The Hours - This is my absolute favorite song on the album. When Bloom leaked a few weeks ago, this was the only track that was an incomplete file, which only heightened my anticipation for the physical album release. Words cannot do it justice. (Also, if you downloaded the leak, make sure to support the band and buy the album!) (10/10)

Troublemaker - A slow burner, "Troublemaker" is this album's "Norway." Like in many Beach House songs, the chorus is where the song explodes with a passionate, melancholic burst of dreamy Beach Boys style guitar work. *For an interesting influence on this sound, check out "All I Wanna Do" by The Beach Boys on Youtube. You will be floored. (8/10)

New Year - Droning guitars are introduced along with a looping drum machine, which, when mixed together, lends itself to the sounds of My Bloody Valentine.

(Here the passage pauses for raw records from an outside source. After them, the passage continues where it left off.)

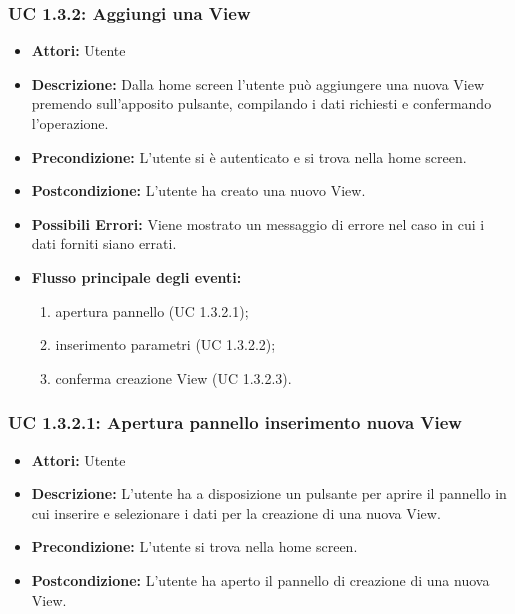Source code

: \subsubsection{UC 1.3.2: Aggiungi una View}

\begin{itemize}
    \item \textbf{Attori:} Utente
    \item \textbf{Descrizione:} Dalla home screen l'utente può aggiungere una nuova View premendo sull'apposito pulsante, compilando i dati richiesti e confermando l'operazione.
    \item \textbf{Precondizione:} L'utente si è autenticato e si trova nella home screen.
    \item \textbf{Postcondizione:} L'utente ha creato una nuovo View.
	\item \textbf{Possibili Errori:}
    Viene mostrato un messaggio di errore nel caso in cui i dati forniti siano errati.
    \item \textbf{Flusso principale degli eventi:}

    \begin{enumerate}
        \item apertura pannello (UC 1.3.2.1);
        \item inserimento parametri (UC 1.3.2.2);
        \item conferma creazione View (UC 1.3.2.3).
    \end{enumerate}

\end{itemize}

\subsubsection{UC 1.3.2.1: Apertura pannello inserimento nuova View}

\begin{itemize}
    \item \textbf{Attori:} Utente
    \item \textbf{Descrizione:} L'utente ha a disposizione un pulsante per aprire il pannello in cui inserire e selezionare i dati per la creazione di una nuova View.
    \item \textbf{Precondizione:} L'utente si trova nella home screen.
    \item \textbf{Postcondizione:} L'utente ha aperto il pannello di creazione di una nuova View.
\end{itemize}


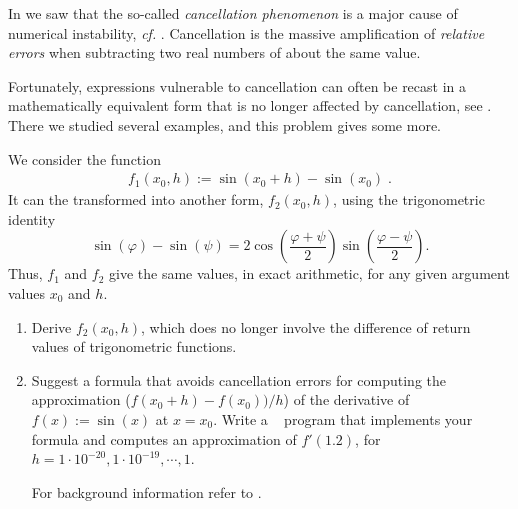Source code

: 
\renewcommand{\chpt}{ch_matvec}

\begin{problem} \label{prb:cancellation}
  In  we saw that the so-called \emph{cancellation phenomenon} is
  a major cause of numerical instability, \emph{cf.} . Cancellation
  is the massive amplification of \emph{relative errors} when subtracting two
  real numbers of about the same value. 

  Fortunately, expressions vulnerable to cancellation can often be recast in
  a mathematically equivalent form that is no longer affected by cancellation,
  see . There we studied several examples, and this problem
  gives some more.

 
 \begin{subproblem}[1]
   We consider the function
   \begin{gather}
     \label{eq:cancel:1}
     f_1(x_0,h) := \sin(x_0 + h) - \sin(x_0)\;.
   \end{gather}
   It  can the transformed into another form, $f_2(x_0,h)$, using the trigonometric identity
   \[
   \sin(\varphi) - \sin(\psi) = 2 \cos \left(\frac{\varphi + \psi}{2} \right) \sin \left(\frac{\varphi - \psi}{2} \right).
   \]
   Thus, $f_1$ and $f_2$ give the same values, in exact arithmetic, for any given argument values $x_0$ and $h$.
  
  \begin{enumerate}
   \item Derive $f_2(x_0,h)$, which does no longer involve the difference of
     return values of trigonometric functions.
   \item Suggest a formula that avoids cancellation errors for computing the
     approximation ($f(x_0 + h) - f(x_0)) / h$) of the derivative of
     $f(x) := \sin(x)$ at $x = x_0$. Write a \Matlab~ program that implements your
     formula and computes an approximation of $f'(1.2)$, for
     $h = 1 \cdot 10^{-20}, 1 \cdot 10^{-19},\cdots,1$.
     
     \begin{hint}
       For background information refer to .
     \end{hint}


\end{enumerate}
\end{subproblem}
\end{problem}
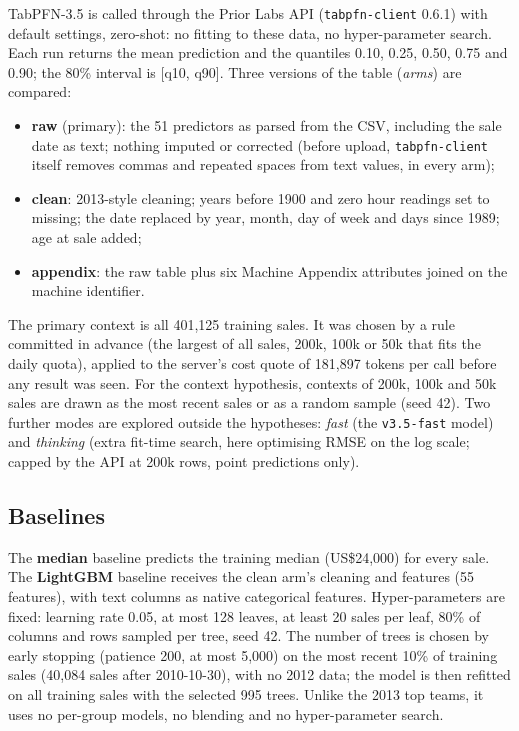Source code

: \documentclass[11pt,a4paper]{article}
\begin{document}
TabPFN-3.5 is called through the Prior Labs API (\texttt{tabpfn-client} 0.6.1) with default settings, zero-shot: no fitting to these data, no hyper-parameter search. Each run returns the mean prediction and the quantiles 0.10, 0.25, 0.50, 0.75 and 0.90; the 80\% interval is [q10, q90]. Three versions of the table (\emph{arms}) are compared:
\begin{itemize}
\item \textbf{raw} (primary): the 51 predictors as parsed from the CSV, including the sale date as text; nothing imputed or corrected (before upload, \texttt{tabpfn-client} itself removes commas and repeated spaces from text values, in every arm);
\item \textbf{clean}: 2013-style cleaning; years before 1900 and zero hour readings set to missing; the date replaced by year, month, day of week and days since 1989; age at sale added;
\item \textbf{appendix}: the raw table plus six Machine Appendix attributes joined on the machine identifier.
\end{itemize}
The primary context is all 401,125 training sales. It was chosen by a rule committed in advance (the largest of all sales, 200k, 100k or 50k that fits the daily quota), applied to the server's cost quote of 181,897 tokens per call before any result was seen. For the context hypothesis, contexts of 200k, 100k and 50k sales are drawn as the most recent sales or as a random sample (seed 42). Two further modes are explored outside the hypotheses: \emph{fast} (the \texttt{v3.5-fast} model) and \emph{thinking} (extra fit-time search, here optimising RMSE on the log scale; capped by the API at 200k rows, point predictions only).

\subsection{Baselines}

The \textbf{median} baseline predicts the training median (US\$24,000) for every sale. The \textbf{LightGBM} baseline \cite{ke2017} receives the clean arm's cleaning and features (55 features), with text columns as native categorical features. Hyper-parameters are fixed: learning rate 0.05, at most 128 leaves, at least 20 sales per leaf, 80\% of columns and rows sampled per tree, seed 42. The number of trees is chosen by early stopping (patience 200, at most 5,000) on the most recent 10\% of training sales (40,084 sales after 2010-10-30), with no 2012 data; the model is then refitted on all training sales with the selected 995 trees. Unlike the 2013 top teams, it uses no per-group models, no blending and no hyper-parameter search.
\end{document}
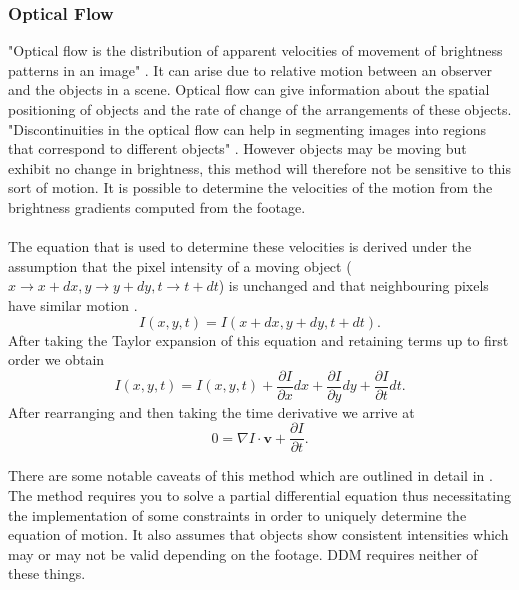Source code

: \documentclass[10pt]{article}
\begin{document}
\subsubsection{Optical Flow}
"Optical flow is the distribution of apparent velocities of movement of brightness patterns in an image" \cite{optical_flow}. It can arise due to relative motion between an observer and the objects in a scene. Optical flow can give information about the spatial positioning of objects and the rate of change of the arrangements of these objects. "Discontinuities in the optical flow can help in segmenting images into regions that correspond to different objects" \cite{optical_flow}. However objects may be moving but exhibit no change in brightness, this method will therefore not be sensitive to this sort of motion. It is possible to determine the velocities of the motion from the brightness gradients computed from the footage.
\\\\
The equation that is used to determine these velocities is derived under the assumption that the pixel intensity of a moving object ($x \rightarrow x + dx, y \rightarrow y + dy, t \rightarrow t + dt $) is unchanged and that neighbouring pixels have similar motion \cite{optical_flow_opencv}.
\begin{equation}
I(x, y, t) = I(x + dx, y + dy, t + dt).
\end{equation}
After taking the Taylor expansion of this equation and retaining terms up to first order we obtain
\begin{equation}
I(x, y, t) = I(x, y, t) + \frac{\partial I}{\partial x} dx + \frac{\partial I}{\partial y} dy + \frac{\partial I}{\partial t} dt.
\end{equation}
After rearranging and then taking the time derivative we arrive at
\begin{equation}
0 = \nabla I \cdot \textbf{v} + \frac{\partial I}{\partial t}.
\end{equation}
 
There are some notable caveats of this method which are outlined in detail in \cite{optical_flow}. The method requires you to solve a partial differential equation thus necessitating the implementation of some constraints in order to uniquely determine the equation of motion. It also assumes that objects show consistent intensities which may or may not be valid depending on the footage. DDM requires neither of these things.
\end{document}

With a faintly oriental melody in the chorus, this song is one of the faster songs on a reletively slow album. (6/10)

Wishes - It's hard to say what I find more emotional about this wistful song, Legrand's airy vocals or Scally's extremely precise lead guitar. Either way, it's straight out of a dream. (10/10)

On the Sea - Much like on Teen Dream's "Real Love," this song is Bloom's piano ballad. Like the title suggests, this song conjures up images of a taking to the sea, with its upbeat rollicking piano. This might be the closest Beach House has ever come to stepping out of their signature cloud of dreamy haze. (9/10)

Irene - A perfect album closer for an album that should go on forever, "Irene" is the band at its dreamy best. (10/10)

Like the strangely insular teenage landscape John Hughes created in his movies or the glowing nostalgic universe of The Wonder Years, Beach House has managed to imagine their own fragile world for all of us to get lost in. It's a strange paradise.